■ WHAT IS REQUIRED: Please return all lines in the listing holding the word "유연함을".

########################################

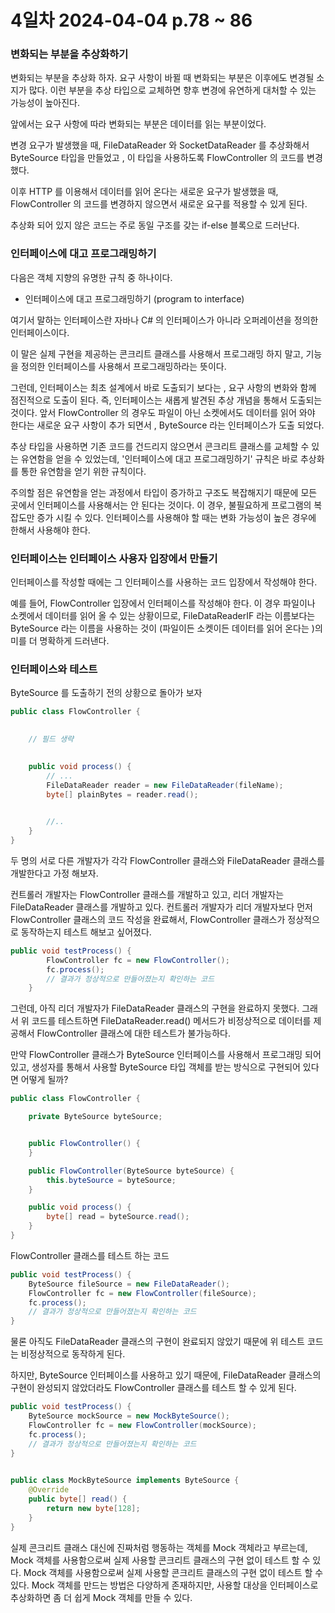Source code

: # 4일차  2024-04-04  p.78 ~ 86

### 변화되는 부분을 추상화하기

변화되는 부분을 추상화 하자. 
요구 사항이 바뀔 때 변화되는 부분은 이후에도 변경될 소지가 많다. 
이런 부분을 추상 타입으로 교체하면 향후 변경에 유연하게 대처할 수 있는 가능성이 높아진다.

앞에서는 요구 사항에 따라 변화되는 부분은 데이터를 읽는 부분이었다. 

변경 요구가 발생했을 때, FileDataReader 와 SocketDataReader 를 추상화해서 ByteSource 타입을 만들었고 , 
이 타입을 사용하도록 FlowController 의 코드를 변경 했다.

이후 HTTP 를 이용해서 데이터를 읽어 온다는 새로운 요구가 발생했을 때, FlowController 의 코드를 변경하지 않으면서 새로운 요구를 적용할 수 있게 된다.


추상화 되어 있지 않은 코드는 주로 동일 구조를 갖는 if-else 블록으로 드러난다. 


### 인터페이스에 대고 프로그래밍하기 

다음은 객체 지향의 유명한 규칙 중 하나이다.

- 인터페이스에 대고 프로그래밍하기 (program to interface)

여기서 말하는 인터페이스란 자바나 C# 의 인터페이스가 아니라 오퍼레이션을 정의한 인터페이스이다. 

이 말은 실제 구현을 제공하는 콘크리트 클래스를 사용해서 프로그래밍 하지 말고, 기능을 정의한 인터페이스를 사용해서 프로그래밍하라는 뜻이다.

그런데, 인터페이스는 최초 설계에서 바로 도출되기 보다는 , 요구 사항의 변화와 함께 점진적으로 도출이 된다. 
즉, 인터페이스는 새롭게 발견된 추상 개념을 통해서 도출되는 것이다. 
앞서 FlowController 의 경우도 파일이 아닌 소켓에서도 데이터를 읽어 와야 한다는 새로운 요구 사항이 추가 되면서 , ByteSource 라는 인터페이스가
도출 되었다.

추상 타입을 사용하면 기존 코드를 건드리지 않으면서 콘크리트 클래스를 교체할 수 있는 유연함을 얻을 수 있었는데, 
'인터페이스에 대고 프로그래밍하기' 규칙은 바로 추상화를 통한 유연함을 얻기 위한 규칙이다.

주의할 점은 유연함을 얻는 과정에서 타입이 증가하고 구조도 복잡해지기 때문에 모든 곳에서 인터페이스를 사용해서는 안 된다는 것이다. 
이 경우, 불필요하게 프로그램의 복잡도만 증가 시킬 수 있다. 인터페이스를 사용해야 할 때는 변화 가능성이 높은 경우에 한해서 사용해야 한다.


### 인터페이스는 인터페이스 사용자 입장에서 만들기

인터페이스를 작성할 때에는 그 인터페이스를 사용하는 코드 입장에서 작성해야 한다.

예를 들어, FlowController 입장에서 인터페이스를 작성해야 한다. 
이 경우 파일이나 소켓에서 데이터를 읽어 올 수 있는 상황이므로, FileDataReaderIF 라는 이름보다는 ByteSource 라는 이름을 사용하는 것이
(파일이든 소켓이든 데이터를 읽어 온다는 )의미를 더 명확하게 드러낸다.

### 인터페이스와 테스트

ByteSource 를 도출하기 전의 상황으로 돌아가 보자

```java
public class FlowController {

 
    // 필드 생략
   

    public void process() {
        // ...
        FileDataReader reader = new FileDataReader(fileName);
        byte[] plainBytes = reader.read();

     
        //..
    }
}

```

두 명의 서로 다른 개발자가 각각 FlowController 클래스와 FileDataReader 클래스를 개발한다고 가정 해보자.

컨트롤러 개발자는 FlowController  클래스를 개발하고 있고, 리더 개발자는 FileDataReader 클래스를 개발하고 있다.
컨트롤러 개발자가 리더 개발자보다 먼저 FlowController 클래스의 코드 작성을 완료해서, FlowController 클래스가 정상적으로 동작하는지 
테스트 해보고 싶어졌다.

```java
public void testProcess() {
        FlowController fc = new FlowController();
        fc.process();
        // 결과가 정상적으로 만들어졌는지 확인하는 코드
    }
```

그런데, 아직 리더 개발자가 FileDataReader 클래스의 구현을 완료하지 못했다. 그래서 위 코드를 테스트하면 FileDataReader.read() 메서드가
비정상적으로 데이터를 제공해서 FlowController 클래스에 대한 테스트가 불가능하다. 


만약 FlowController 클래스가 ByteSource 인터페이스를 사용해서 프로그래밍 되어 있고, 생성자를 통해서 사용할 ByteSource  타입 객체를
받는 방식으로 구현되어 있다면 어떻게 될까?

```java
public class FlowController {

    private ByteSource byteSource;


    public FlowController() {
    }

    public FlowController(ByteSource byteSource) {
        this.byteSource = byteSource;
    }

    public void process() {
        byte[] read = byteSource.read();
    }
}

```


FlowController 클래스를 테스트 하는 코드

```java
public void testProcess() {
    ByteSource fileSource = new FileDataReader();
    FlowController fc = new FlowController(fileSource);
    fc.process();
    // 결과가 정상적으로 만들어졌는지 확인하는 코드
}
```

물론 아직도 FileDataReader 클래스의 구현이 완료되지 않았기 때문에 위 테스트 코드는 비정상적으로 동작하게 된다.

하지만, ByteSource 인터페이스를 사용하고 있기 때문에, FileDataReader 클래스의 구현이 완성되지 않았더라도 FlowController 클래스를 
테스트 할 수 있게 된다. 

```java
public void testProcess() {
    ByteSource mockSource = new MockByteSource();
    FlowController fc = new FlowController(mockSource);
    fc.process();
    // 결과가 정상적으로 만들어졌는지 확인하는 코드
}
    
```


```java
public class MockByteSource implements ByteSource {
    @Override
    public byte[] read() {
        return new byte[128];
    }
}

```

실제 콘크리트 클래스 대신에 진짜처럼 행동하는 객체를 Mock 객체라고 부르는데, Mock 객체를 사용함으로써 실제 사용할 콘크리트 클래스의
구현 없이 테스트 할 수 있다.  Mock 객체를 사용함으로써 실제 사용할 콘크리트 클래스의 구현 없이 테스트 할 수 있다.
Mock 객체를 만드는 방법은 다양하게 존재하지만, 사용할 대상을 인터페이스로 추상화하면 좀 더 쉽게 Mock 객체를 만들 수 있다.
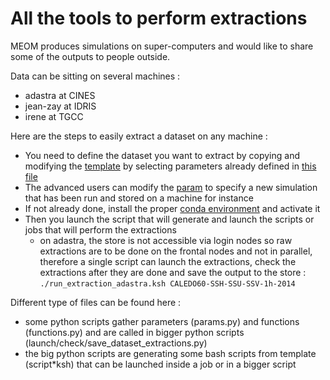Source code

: # All the tools to perform extractions

MEOM produces simulations on super-computers and would like to share some of the outputs to people outside.

Data can be sitting on several machines :
  - adastra at CINES
  - jean-zay at IDRIS
  - irene at TGCC

Here are the steps to easily extract a dataset on any machine :
 - You need to define the dataset you want to extract by copying and modifying the [template](dataset_definition_template.py) by selecting parameters already defined in [this file](params.py)
 - The advanced users can modify the [param](params.py) to specify a new simulation that has been run and stored on a machine for instance
 - If not already done, install the proper [conda environment](env.yml) and activate it 
 - Then you launch the script that will generate and launch the scripts or jobs that will perform the extractions
	- on adastra, the store is not accessible via login nodes so raw extractions are to be done on the frontal nodes and not in parallel, therefore a single script can launch the extractions, check the extractions after they are done and save the output to the store : ```./run_extraction_adastra.ksh CALEDO60-SSH-SSU-SSV-1h-2014```


Different type of files can be found here :
  - some python scripts gather parameters (params.py) and functions (functions.py) and are called in bigger python scripts (launch/check/save_dataset_extractions.py)
  - the big python scripts are generating some bash scripts from template (script*ksh) that can be launched inside a job or in a bigger script
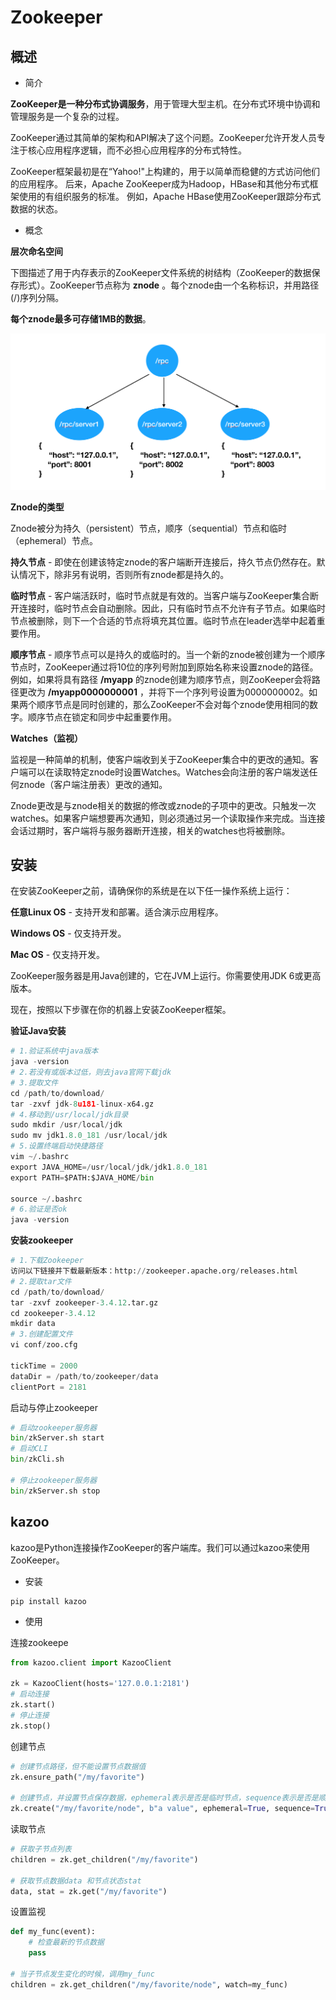 # Zookeeper
## 概述

- 简介

**ZooKeeper是一种分布式协调服务**，用于管理大型主机。在分布式环境中协调和管理服务是一个复杂的过程。

ZooKeeper通过其简单的架构和API解决了这个问题。ZooKeeper允许开发人员专注于核心应用程序逻辑，而不必担心应用程序的分布式特性。

ZooKeeper框架最初是在“Yahoo!"上构建的，用于以简单而稳健的方式访问他们的应用程序。 后来，Apache ZooKeeper成为Hadoop，HBase和其他分布式框架使用的有组织服务的标准。 例如，Apache HBase使用ZooKeeper跟踪分布式数据的状态。

- 概念

**层次命名空间**

下图描述了用于内存表示的ZooKeeper文件系统的树结构（ZooKeeper的数据保存形式）。ZooKeeper节点称为 **znode** 。每个znode由一个名称标识，并用路径(/)序列分隔。

**每个znode最多可存储1MB的数据**。

![znode](../RPC/images/znode.png)

**Znode的类型**

Znode被分为持久（persistent）节点，顺序（sequential）节点和临时（ephemeral）节点。

**持久节点** - 即使在创建该特定znode的客户端断开连接后，持久节点仍然存在。默认情况下，除非另有说明，否则所有znode都是持久的。

**临时节点** - 客户端活跃时，临时节点就是有效的。当客户端与ZooKeeper集合断开连接时，临时节点会自动删除。因此，只有临时节点不允许有子节点。如果临时节点被删除，则下一个合适的节点将填充其位置。临时节点在leader选举中起着重要作用。

**顺序节点** - 顺序节点可以是持久的或临时的。当一个新的znode被创建为一个顺序节点时，ZooKeeper通过将10位的序列号附加到原始名称来设置znode的路径。例如，如果将具有路径 **/myapp** 的znode创建为顺序节点，则ZooKeeper会将路径更改为 **/myapp0000000001** ，并将下一个序列号设置为0000000002。如果两个顺序节点是同时创建的，那么ZooKeeper不会对每个znode使用相同的数字。顺序节点在锁定和同步中起重要作用。

**Watches（监视）**

监视是一种简单的机制，使客户端收到关于ZooKeeper集合中的更改的通知。客户端可以在读取特定znode时设置Watches。Watches会向注册的客户端发送任何znode（客户端注册表）更改的通知。

Znode更改是与znode相关的数据的修改或znode的子项中的更改。只触发一次watches。如果客户端想要再次通知，则必须通过另一个读取操作来完成。当连接会话过期时，客户端将与服务器断开连接，相关的watches也将被删除。

## 安装

在安装ZooKeeper之前，请确保你的系统是在以下任一操作系统上运行：

**任意Linux OS** - 支持开发和部署。适合演示应用程序。

**Windows OS** - 仅支持开发。

**Mac OS** - 仅支持开发。

ZooKeeper服务器是用Java创建的，它在JVM上运行。你需要使用JDK 6或更高版本。

现在，按照以下步骤在你的机器上安装ZooKeeper框架。

**验证Java安装**

```python
# 1.验证系统中java版本
java -version
# 2.若没有或版本过低，则去java官网下载jdk
# 3.提取文件
cd /path/to/download/
tar -zxvf jdk-8u181-linux-x64.gz
# 4.移动到/usr/local/jdk目录
sudo mkdir /usr/local/jdk
sudo mv jdk1.8.0_181 /usr/local/jdk
# 5.设置终端启动快捷路径
vim ~/.bashrc
export JAVA_HOME=/usr/local/jdk/jdk1.8.0_181
export PATH=$PATH:$JAVA_HOME/bin
 
source ~/.bashrc
# 6.验证是否ok
java -version
```

**安装zookeeper**

```python
# 1.下载Zookeeper
访问以下链接并下载最新版本：http://zookeeper.apache.org/releases.html
# 2.提取tar文件
cd /path/to/download/
tar -zxvf zookeeper-3.4.12.tar.gz
cd zookeeper-3.4.12
mkdir data
# 3.创建配置文件
vi conf/zoo.cfg

tickTime = 2000
dataDir = /path/to/zookeeper/data
clientPort = 2181
```

启动与停止zookeeper

```python
# 启动zookeeper服务器
bin/zkServer.sh start
# 启动CLI
bin/zkCli.sh

# 停止zookeeper服务器
bin/zkServer.sh stop
```

## kazoo

kazoo是Python连接操作ZooKeeper的客户端库。我们可以通过kazoo来使用ZooKeeper。

- 安装

```
pip install kazoo
```

- 使用

连接zookeepe

```python
from kazoo.client import KazooClient

zk = KazooClient(hosts='127.0.0.1:2181')
# 启动连接
zk.start() 
# 停止连接
zk.stop()
```

创建节点

```python
# 创建节点路径，但不能设置节点数据值
zk.ensure_path("/my/favorite")

# 创建节点，并设置节点保存数据，ephemeral表示是否是临时节点，sequence表示是否是顺序节点
zk.create("/my/favorite/node", b"a value", ephemeral=True, sequence=True)
```

读取节点

```python
# 获取子节点列表
children = zk.get_children("/my/favorite")

# 获取节点数据data 和节点状态stat
data, stat = zk.get("/my/favorite")
```

设置监视

```python
def my_func(event):
    # 检查最新的节点数据
    pass

# 当子节点发生变化的时候，调用my_func
children = zk.get_children("/my/favorite/node", watch=my_func)
```

##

########################################

■ TASK RESPONSE:
추상 타입을 사용하면 기존 코드를 건드리지 않으면서 콘크리트 클래스를 교체할 수 있는 유연함을 얻을 수 있었는데, 
'인터페이스에 대고 프로그래밍하기' 규칙은 바로 추상화를 통한 유연함을 얻기 위한 규칙이다.
주의할 점은 유연함을 얻는 과정에서 타입이 증가하고 구조도 복잡해지기 때문에 모든 곳에서 인터페이스를 사용해서는 안 된다는 것이다. 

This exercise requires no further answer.